Walaupun kondisi fisik nyaingin panasnya mesin laptop yang tiap muter DVD mengeluarkan gerungan aneh, suara asik dari ‘Oprah Show’ tetap tertangkap, heuheu. Lagi siaran tentang anak-anak bertalenta, cool‼ Salah satunya adalah Connie Talbot, gadis kecil berusia 7 tahun. Nongkrongin second place di acara cari bakatnya Cowell, dipuji bahkan sama pak Cowell. Hebatnya, tuh acara cari bakat peruntukannya orang dewasa. Menurut pengakuan Connie, dia mulai menyanyi sejak umur 2 tahun. Well, g aneh juga ya.. bisa bawain Over the Rainbow penuh vibra gitu‼
Bukan hanya Connie Talbot yang jadi sorotan siang itu, ada anak berbakat pidato, berbakat pintar, berbakat melipat tubuh, dllsb. Wuizzzz… (lebay mode on), getaran sehebat apa yang orangtua mereka nikmati di hati saat melihat anaknya mendapat apresiasi se’mewah’ itu?

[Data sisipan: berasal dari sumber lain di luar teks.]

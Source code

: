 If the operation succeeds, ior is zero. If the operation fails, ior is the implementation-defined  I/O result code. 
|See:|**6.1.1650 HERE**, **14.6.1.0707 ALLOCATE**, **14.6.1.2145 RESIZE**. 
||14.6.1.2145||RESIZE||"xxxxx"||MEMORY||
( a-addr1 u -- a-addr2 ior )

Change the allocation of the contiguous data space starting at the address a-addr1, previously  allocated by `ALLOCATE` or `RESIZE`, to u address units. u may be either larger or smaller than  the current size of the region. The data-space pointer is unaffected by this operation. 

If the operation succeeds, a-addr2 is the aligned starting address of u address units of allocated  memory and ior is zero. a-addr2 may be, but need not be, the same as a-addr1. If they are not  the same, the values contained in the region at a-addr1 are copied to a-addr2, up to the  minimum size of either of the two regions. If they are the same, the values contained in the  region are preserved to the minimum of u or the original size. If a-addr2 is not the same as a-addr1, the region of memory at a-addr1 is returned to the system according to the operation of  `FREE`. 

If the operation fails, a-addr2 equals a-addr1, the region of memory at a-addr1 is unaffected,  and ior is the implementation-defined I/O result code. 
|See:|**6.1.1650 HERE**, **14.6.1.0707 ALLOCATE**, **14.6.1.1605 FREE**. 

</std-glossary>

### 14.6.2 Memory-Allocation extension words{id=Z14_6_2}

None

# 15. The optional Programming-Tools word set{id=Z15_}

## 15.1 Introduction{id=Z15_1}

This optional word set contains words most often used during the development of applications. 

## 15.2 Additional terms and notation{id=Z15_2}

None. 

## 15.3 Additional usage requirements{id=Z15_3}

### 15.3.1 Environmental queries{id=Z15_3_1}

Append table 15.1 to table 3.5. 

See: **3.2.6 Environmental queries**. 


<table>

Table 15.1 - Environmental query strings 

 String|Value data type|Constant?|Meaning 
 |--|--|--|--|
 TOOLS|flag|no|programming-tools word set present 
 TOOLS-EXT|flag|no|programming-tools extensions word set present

Lalu renungkan kawan, tangis senikmat apa saat keturunan kita adalah da’i/da’iyyah yang selalu menutup harinya dengan muhasabah dan yakin bahwa hari ini lebih baik dari hari kemarin?
Rasulullah telah bersabda, “Setiap anak dilahirkan dalam keadaan fitrah, maka kedua orangtuanyalah yang menjadikannya Yahudi, Nasrani, atau Majusi.”

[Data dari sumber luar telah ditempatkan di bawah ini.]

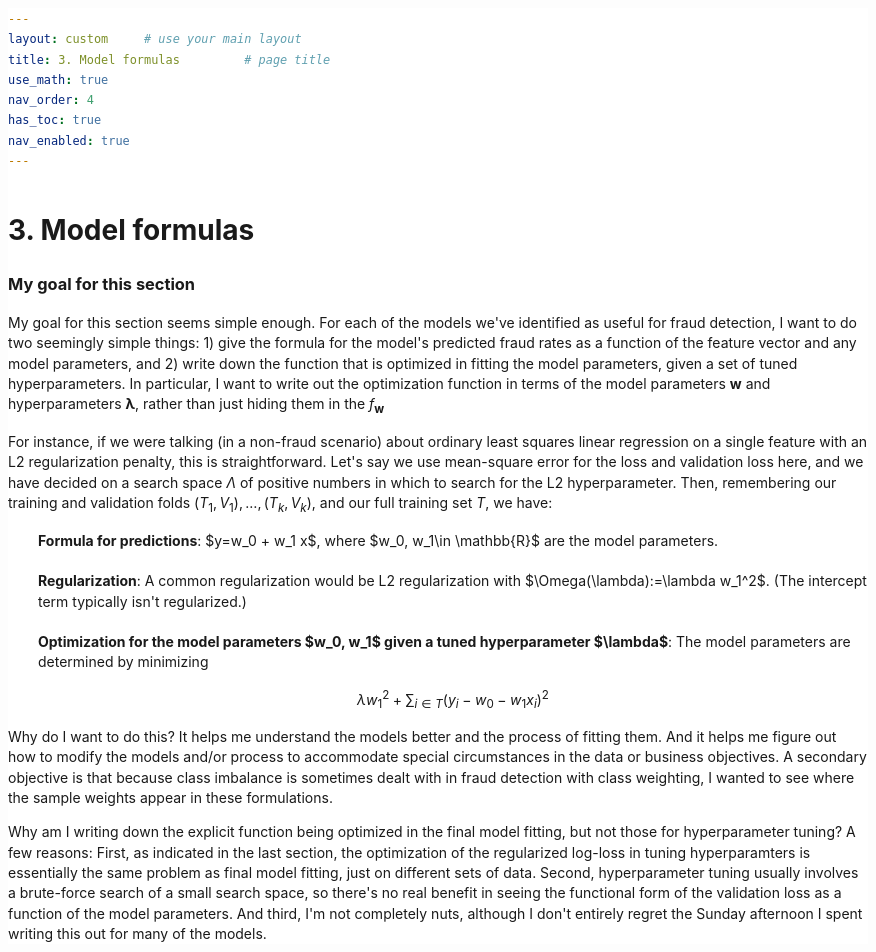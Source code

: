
 ```yaml
---
layout: custom     # use your main layout
title: 3. Model formulas         # page title
use_math: true
nav_order: 4
has_toc: true
nav_enabled: true
---
```


# 3. Model formulas 

### My goal for this section

My goal for this section seems simple enough. For each of the models we've identified as useful for fraud detection, I want to do two seemingly simple things:  1) give the formula for the model's predicted fraud rates as a function of the feature vector and any model parameters, and 2) write down the function that is optimized in fitting the model parameters, given a set of tuned hyperparameters. In particular, I want to write out the optimization function in terms of the model parameters $\mathbf{w}$ and hyperparameters $\mathbf{\lambda}$, rather than just hiding them in the $f_{\mathbf{w}}$

For instance, if we were talking (in a non-fraud scenario) about ordinary least squares linear regression on a single feature with an L2 regularization penalty, this is straightforward. Let's say we use mean-square error for the loss and validation loss here, and we have decided on a search space $\Lambda$ of positive numbers in which to search for the L2 hyperparameter. Then, remembering our training and validation folds $(T_1, V_1),\ldots, (T_k, V_k)$, and our full training set $T$, we have: 

<div style="margin-left: 30px;">
<strong>Formula for predictions</strong>: $y=w_0 + w_1 x$, where $w_0, w_1\in \mathbb{R}$ are the model parameters. 
<br><br>
<strong>Regularization</strong>: A common regularization would be L2 regularization with $\Omega(\lambda):=\lambda w_1^2$. (The intercept term typically isn't regularized.)
<br><br>
<strong>Optimization for the model parameters $w_0, w_1$ given a tuned hyperparameter $\lambda$</strong>: The model parameters are determined by minimizing 

$$\lambda w_1^2 + \sum_{i\in T} (y_i - w_0 - w_1 x_i)^2$$  
</div>

Why do I want to do this? It helps me understand the models better and the process of fitting them.  And it helps me figure out how to modify the models and/or process to accommodate special circumstances in the data or business objectives.  A secondary objective is that because class imbalance is sometimes dealt with in fraud detection with class weighting, I wanted to see where the sample weights appear in these formulations.

Why am I writing down the explicit function being optimized in the final model fitting, but not those for hyperparameter tuning? A few reasons: First, as indicated in the last section, the optimization of the regularized log-loss in tuning hyperparamters is essentially the same problem as final model fitting, just on different sets of data. Second, hyperparameter tuning usually involves a brute-force search of a small search space, so there's no real benefit in seeing the functional form of the validation loss as a function of the model parameters. And third, I'm not completely nuts, although I don't entirely regret the Sunday afternoon I spent writing this out for many of the models.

(Belum punya anak sih jadi feelnya belum pas, gpp ya…)
Berkaca pada teman-teman yang tengah menanti kelahiran anak mereka, aku yakin anak itu karunia Allah swt. yang sangat diharapkan. Benar memang, lingkungan juga mempengaruhi kepribadian. Namun, interaksi dan kedekatan emosi yang terbangun dalam keluarga membawa watak tertentu pada anak. Pengen anak yang berbakti dan sholeh? Bukan barang gratisan dari Dia, heuheu.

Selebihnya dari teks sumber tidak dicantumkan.